Description of the task: Filter the listing below down to the lines holding the word "login", and copy those lines.

Exercise data:
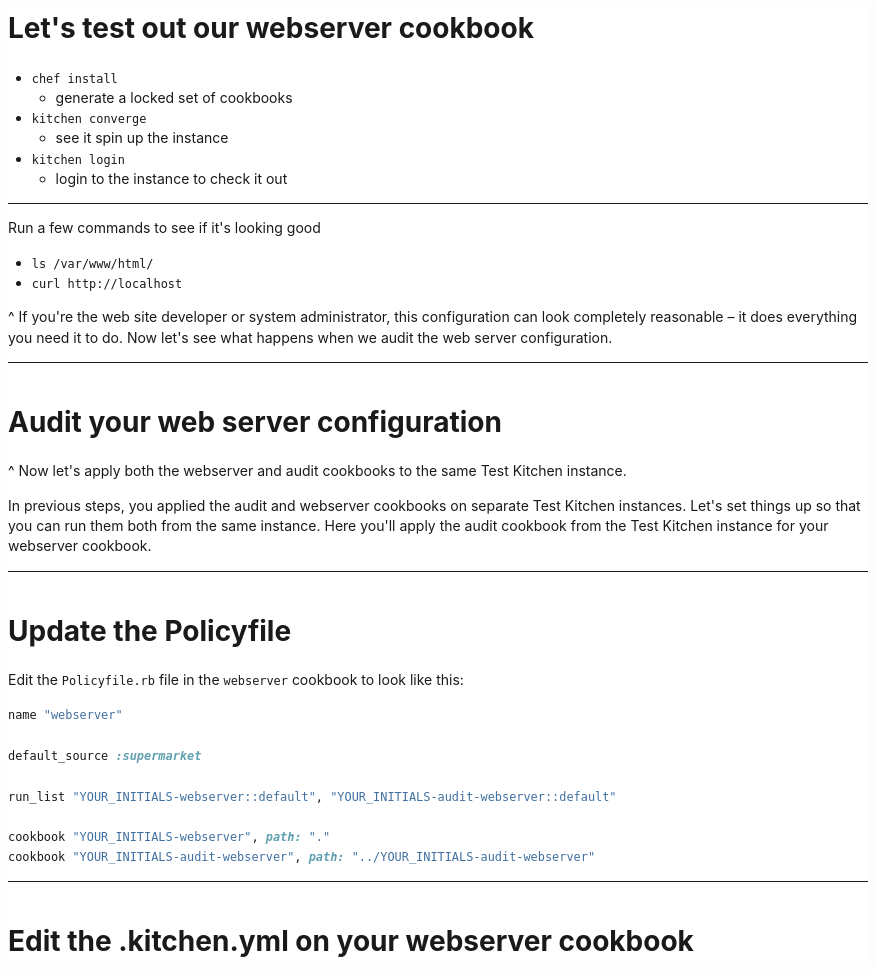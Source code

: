 
# Let's test out our webserver cookbook

- `chef install`
  - generate a locked set of cookbooks
- `kitchen converge`
  - see it spin up the instance
- `kitchen login`
  - login to the instance to check it out

---

Run a few commands to see if it's looking good

- `ls /var/www/html/`
- `curl http://localhost`

^ If you're the web site developer or system administrator, this configuration can look completely reasonable – it does everything you need it to do. Now let's see what happens when we audit the web server configuration.

---

# Audit your web server configuration

^ Now let's apply both the webserver and audit cookbooks to the same Test Kitchen instance.

In previous steps, you applied the audit and webserver cookbooks on separate Test Kitchen instances. Let's set things up so that you can run them both from the same instance. Here you'll apply the audit cookbook from the Test Kitchen instance for your webserver cookbook.

---

# Update the Policyfile

Edit the `Policyfile.rb` file in the `webserver` cookbook to look like this:

```ruby
name "webserver"

default_source :supermarket

run_list "YOUR_INITIALS-webserver::default", "YOUR_INITIALS-audit-webserver::default"

cookbook "YOUR_INITIALS-webserver", path: "."
cookbook "YOUR_INITIALS-audit-webserver", path: "../YOUR_INITIALS-audit-webserver"
```

---

# Edit the .kitchen.yml on your webserver cookbook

Written response:
- `kitchen login`
  - login to the instance to check it out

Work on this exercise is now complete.